After Tucker had his fun, he dropped my knitting like a toddler with a toy that's guaranteed to give him hours of fun, and went back to eating. Figures. I was left with the aftermath. Do you have any idea what Malabrigo yarn looks like after it's been slung around a field? How about a partially knitted shawl that's been in a drooly horse mouth? I gotta tell ya, it ain't pretty. I picked off all the dirt that was pickable, wound it in a ball, and figured the best thing to do would be to wash it after I'm finished knitting the mitered portion of it that uses the Malabrigo yarn. Eventually the spit will dry.

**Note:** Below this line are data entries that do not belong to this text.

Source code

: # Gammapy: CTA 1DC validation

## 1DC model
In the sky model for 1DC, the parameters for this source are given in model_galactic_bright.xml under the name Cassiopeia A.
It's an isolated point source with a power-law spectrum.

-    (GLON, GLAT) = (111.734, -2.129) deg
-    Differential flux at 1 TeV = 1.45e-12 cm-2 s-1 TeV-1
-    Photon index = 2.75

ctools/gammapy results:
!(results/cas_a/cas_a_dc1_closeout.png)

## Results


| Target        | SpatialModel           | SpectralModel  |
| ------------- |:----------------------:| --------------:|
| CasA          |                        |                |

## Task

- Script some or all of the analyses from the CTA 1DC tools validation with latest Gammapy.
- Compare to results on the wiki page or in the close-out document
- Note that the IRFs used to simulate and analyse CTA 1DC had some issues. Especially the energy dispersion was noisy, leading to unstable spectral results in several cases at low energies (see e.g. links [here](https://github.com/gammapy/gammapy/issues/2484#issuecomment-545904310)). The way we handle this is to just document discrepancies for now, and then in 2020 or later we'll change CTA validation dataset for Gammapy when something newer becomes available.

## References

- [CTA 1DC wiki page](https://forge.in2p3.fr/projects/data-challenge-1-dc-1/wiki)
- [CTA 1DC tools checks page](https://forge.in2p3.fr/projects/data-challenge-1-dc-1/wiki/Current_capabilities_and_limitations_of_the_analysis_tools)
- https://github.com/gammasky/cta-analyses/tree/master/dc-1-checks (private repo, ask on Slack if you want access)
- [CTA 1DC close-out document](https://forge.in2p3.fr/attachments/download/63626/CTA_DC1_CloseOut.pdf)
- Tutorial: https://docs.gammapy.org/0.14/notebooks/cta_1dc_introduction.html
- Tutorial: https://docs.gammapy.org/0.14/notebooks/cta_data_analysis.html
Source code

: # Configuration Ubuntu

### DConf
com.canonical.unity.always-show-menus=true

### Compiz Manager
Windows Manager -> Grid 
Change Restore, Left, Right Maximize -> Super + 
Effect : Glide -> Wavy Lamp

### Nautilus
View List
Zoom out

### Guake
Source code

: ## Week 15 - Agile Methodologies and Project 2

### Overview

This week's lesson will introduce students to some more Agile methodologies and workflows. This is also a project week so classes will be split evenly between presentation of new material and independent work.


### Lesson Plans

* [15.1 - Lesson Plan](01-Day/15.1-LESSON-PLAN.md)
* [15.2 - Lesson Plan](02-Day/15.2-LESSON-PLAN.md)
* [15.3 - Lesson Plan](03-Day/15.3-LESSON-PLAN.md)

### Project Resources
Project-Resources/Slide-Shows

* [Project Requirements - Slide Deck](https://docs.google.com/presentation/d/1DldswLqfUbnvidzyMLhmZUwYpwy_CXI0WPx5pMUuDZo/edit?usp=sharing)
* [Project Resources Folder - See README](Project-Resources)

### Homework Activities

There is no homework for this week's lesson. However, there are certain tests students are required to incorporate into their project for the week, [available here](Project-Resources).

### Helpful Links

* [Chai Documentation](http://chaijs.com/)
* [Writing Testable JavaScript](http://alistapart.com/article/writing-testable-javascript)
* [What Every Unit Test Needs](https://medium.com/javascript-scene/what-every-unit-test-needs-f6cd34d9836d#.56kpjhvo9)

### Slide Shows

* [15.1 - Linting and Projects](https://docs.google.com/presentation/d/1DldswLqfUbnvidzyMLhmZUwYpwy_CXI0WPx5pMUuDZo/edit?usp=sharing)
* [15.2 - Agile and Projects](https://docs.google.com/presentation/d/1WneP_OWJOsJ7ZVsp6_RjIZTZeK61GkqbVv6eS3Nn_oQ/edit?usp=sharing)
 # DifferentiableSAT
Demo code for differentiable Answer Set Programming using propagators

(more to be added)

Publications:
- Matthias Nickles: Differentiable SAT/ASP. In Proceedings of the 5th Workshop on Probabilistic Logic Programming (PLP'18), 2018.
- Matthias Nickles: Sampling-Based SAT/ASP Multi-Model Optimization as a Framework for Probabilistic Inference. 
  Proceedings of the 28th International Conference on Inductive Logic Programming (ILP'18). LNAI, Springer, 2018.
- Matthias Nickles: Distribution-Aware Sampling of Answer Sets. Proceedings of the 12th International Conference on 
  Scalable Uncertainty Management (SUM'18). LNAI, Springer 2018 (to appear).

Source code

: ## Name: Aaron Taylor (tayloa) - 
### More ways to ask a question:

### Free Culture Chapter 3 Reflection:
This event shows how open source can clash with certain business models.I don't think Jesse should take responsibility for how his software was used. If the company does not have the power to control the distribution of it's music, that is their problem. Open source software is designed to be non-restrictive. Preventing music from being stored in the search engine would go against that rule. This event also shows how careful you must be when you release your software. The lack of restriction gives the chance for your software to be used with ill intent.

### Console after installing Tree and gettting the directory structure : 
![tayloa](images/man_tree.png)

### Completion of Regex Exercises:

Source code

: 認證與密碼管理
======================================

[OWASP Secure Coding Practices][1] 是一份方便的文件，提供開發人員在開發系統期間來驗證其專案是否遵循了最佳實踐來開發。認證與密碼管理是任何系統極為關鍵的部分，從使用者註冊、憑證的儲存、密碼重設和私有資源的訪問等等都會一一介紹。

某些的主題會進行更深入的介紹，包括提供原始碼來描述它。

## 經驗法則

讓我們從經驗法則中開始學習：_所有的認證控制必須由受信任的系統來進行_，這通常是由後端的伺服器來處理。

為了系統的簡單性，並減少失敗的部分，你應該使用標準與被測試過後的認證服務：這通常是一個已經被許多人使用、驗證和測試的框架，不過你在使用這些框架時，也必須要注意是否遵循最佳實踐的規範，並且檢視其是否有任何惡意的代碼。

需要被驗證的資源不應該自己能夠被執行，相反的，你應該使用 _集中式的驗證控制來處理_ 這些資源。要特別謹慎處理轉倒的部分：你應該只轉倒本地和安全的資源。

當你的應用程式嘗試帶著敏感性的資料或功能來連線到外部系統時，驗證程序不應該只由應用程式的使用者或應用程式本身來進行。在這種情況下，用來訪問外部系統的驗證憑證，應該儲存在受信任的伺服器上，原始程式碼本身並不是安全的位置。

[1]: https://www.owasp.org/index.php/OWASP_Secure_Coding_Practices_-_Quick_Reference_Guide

After my knitting was cleaned up as best I could, I decided to go back to the house and get a plastic sandwich bag to put the dirty wet yarn ball in so I didn't have to touch it more than necessary. It was bad enough holding the spit filled partially knitted shawl. Not thinking about it, still in a daze from the ordeal, I left the yarn on my chair. When I got back, there was Tucker...nose all up in my knitting again. He kept at it, sticking his nose where it didn't belong, snuffling up all that Malabrigo goodness. When he wouldn't let up, even when it was in my lap in the plastic bag, which was fogging up due to all the wet yarn in the bag, I decided to give up. I'll work on the shawl another day after it dries...and not out in pasture.
So, there you have it folks. A true story. Really. I swear I don't make this stuff up. At least this time Hon was home and can bear witness to my ordeal. Smiling & Waving, Sharon
I'm the queen of our farm, although the animals haven't figured that out yet. My title is Head Chicken Wrangler, but most days I'm called Mom. Life is a comedy and I plan on documenting it.